This lesson takes into account the geologic considerations prior to and while drilling a well. To be successful, a well must have all of the geologic parameters that come with a successful petroleum system: the processes and elements that lead to oil and gas formation. This includes a source rock where the oil and gas initially formed, a reservoir rock where the oil and gas is now located, and a cap rock/seal that limits further movement of these hydrocarbons. Each component is important to both ensure a successful well and mitigate risks. This lesson will also consider geologic risk and well integrity. Additional subject matter covered includes surface expressions, a geologic challenge, and their associated risks. To further describe surface expressions, this lesson includes a case study on the Cymric Heavy Crude Oil Field located in the San Joaquin Valley in California.
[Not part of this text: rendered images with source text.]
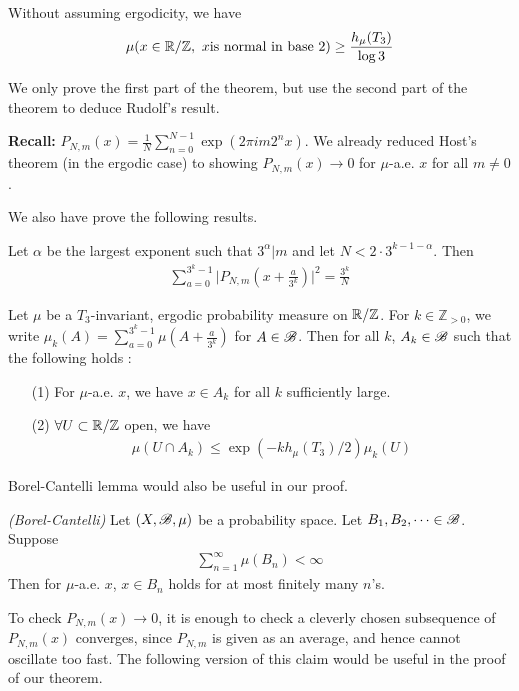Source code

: \documentclass[12pt,a4paper]{report}
\begin{document}
\quad Without assuming ergodicity, we have
\begin{align*}
\mu(x \in \mathbb{R}/\mathbb{Z},\,\, x \text{is normal in base 2})\geq \frac{h_{\mu}(T_3)}{\log 3}
\end{align*}
\s

We only prove the first part of the theorem, but use the second part of the theorem to deduce Rudolf's result.
\s

\textbf{Recall: } $P_{N,m}(x) = \frac{1}{N}\sum_{n=0}^{N-1} \exp(2\pi i m2^n x)$. We already reduced Host's theorem (in the ergodic case) to showing $P_{N,m}(x) \rightarrow 0$ for $\mu$-a.e. $x$ for all $m\neq 0$.

\quad We also have prove the following results.
\s

 Let $\alpha$ be the largest exponent such that $3^{\alpha} | m$ and let $N< 2\cdot 3^{k-1-\alpha}$. Then
\begin{align*}
\sum_{a=0}^{3^k -1} \Big| P_{N,m}(x+ \frac{a}{3^k}) \Big|^2 = \frac{3^k}{N}
\end{align*}
\s

\cor Let $\mu$ be a $T_3$-invariant, ergodic probability measure on $\mathbb{R}/\mathbb{Z}$. For $k \in \mathbb{Z}_{>0}$, we write $\mu_k(A) = \sum_{a=0}^{3^k-1} \mu(A + \frac{a}{3^k})$ for $A \in \mathscr{B}$. Then for all $k$, $A_k \in \mathscr{B}$ such that the following holds :
\begin{itemize}
\item[(1)] For $\mu$-a.e. $x$, we have $x\in A_k$ for all $k$ sufficiently large.
\item[(2)] $\forall U \subset \mathbb{R}/ \mathbb{Z}$ open, we have
\begin{align*}
\mu(U \cap A_k) \leq \exp(-k h_{\mu}(T_3)/2) \mu_k(U)
\end{align*}
\end{itemize}
\s

Borel-Cantelli lemma would also be useful in our proof.
\s

\lem \emph{(Borel-Cantelli)} Let $(X, \mathscr{B}, \mu)$ be a probability space. Let $B_1, B_2, \cdots \in \mathscr{B}$. Suppose 
\begin{align*}
\sum_{n=1}^{\infty} \mu(B_n) < \infty
\end{align*}
Then for $\mu$-a.e. $x$, $x\in B_n$ holds for at most finitely many $n$'s.
\s

To check $P_{N,m}(x) \rightarrow 0$, it is enough to check a cleverly chosen subsequence of $P_{N,m}(x)$ converges, since $P_{N,m}$ is given as an average, and hence cannot oscillate too fast. The following version of this claim would be useful in the proof of our theorem.
\s
\end{document}
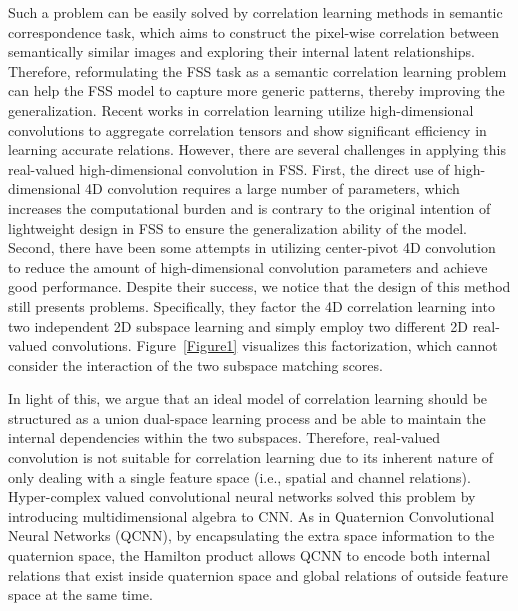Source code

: \documentclass[lettersize,journal]{IEEEtran}
\begin{document}
Such a problem can be easily solved by correlation learning methods in semantic correspondence task, which aims to construct the pixel-wise correlation between semantically similar images and exploring their internal latent relationships. Therefore, reformulating the FSS task as a semantic correlation learning problem can help the FSS model to capture more generic patterns, thereby improving the generalization. Recent works in correlation learning\cite{RN19, RN38} utilize  high-dimensional convolutions to aggregate correlation tensors and show significant efficiency in learning accurate relations. However, there are several challenges in  applying this real-valued high-dimensional convolution in FSS. First, the direct use of high-dimensional 4D convolution\cite{RN19,RN42} requires a large number of parameters, which increases the computational burden and is contrary to the original intention of lightweight design in FSS to ensure the generalization ability of the model. Second, there have been some attempts in utilizing center-pivot 4D convolution \cite{RN38, RN85} to reduce the amount of high-dimensional convolution parameters and achieve good performance. Despite their success, we notice that the design of this method still presents problems. Specifically, they factor the 4D correlation learning into two independent 2D subspace learning and simply employ two different 2D real-valued convolutions. Figure~\ref{Figure1} visualizes this factorization, which cannot consider the interaction of the two subspace matching scores. 

In light of this, we argue that an ideal model of correlation learning should be structured as a union dual-space learning process and be able to maintain the internal dependencies within the two subspaces. Therefore, real-valued convolution is not suitable for correlation learning due to its inherent nature of only dealing with a single feature space (i.e., spatial and channel relations). Hyper-complex valued convolutional neural networks solved this problem by introducing multidimensional algebra to CNN. As in Quaternion Convolutional Neural Networks (QCNN), by encapsulating the extra space information to the quaternion space, the Hamilton product allows QCNN to encode both internal relations that exist inside quaternion space and global relations of outside feature space at the same time.
\end{document}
The case study includes how the heavy oil is produced through a process known as “cyclic steam injection/stimulation,” the presence of surface expressions as a result, and the regulatory response that followed. 

Learning Outcomes 

  • Gain an understanding on where to place a well from a geologic standpoint using petroleum systems concepts
    • Source Rock 
    • Reservoir Characterization    
    • Cap Rock/Seal  
  • Learn some of the basics regarding subsurface integrity and overburden characterization  
    • What is subsurface integrity?   
    • What is overburden characterization? 
    • Why is risk mitigation important?  
  • Learn about the Cymric Heavy Crude Oil Field and the risk of surface expressions 
    • How is the heavy oil produced in the Cymric field? 
    • What is cyclic steam injection/stimulation? 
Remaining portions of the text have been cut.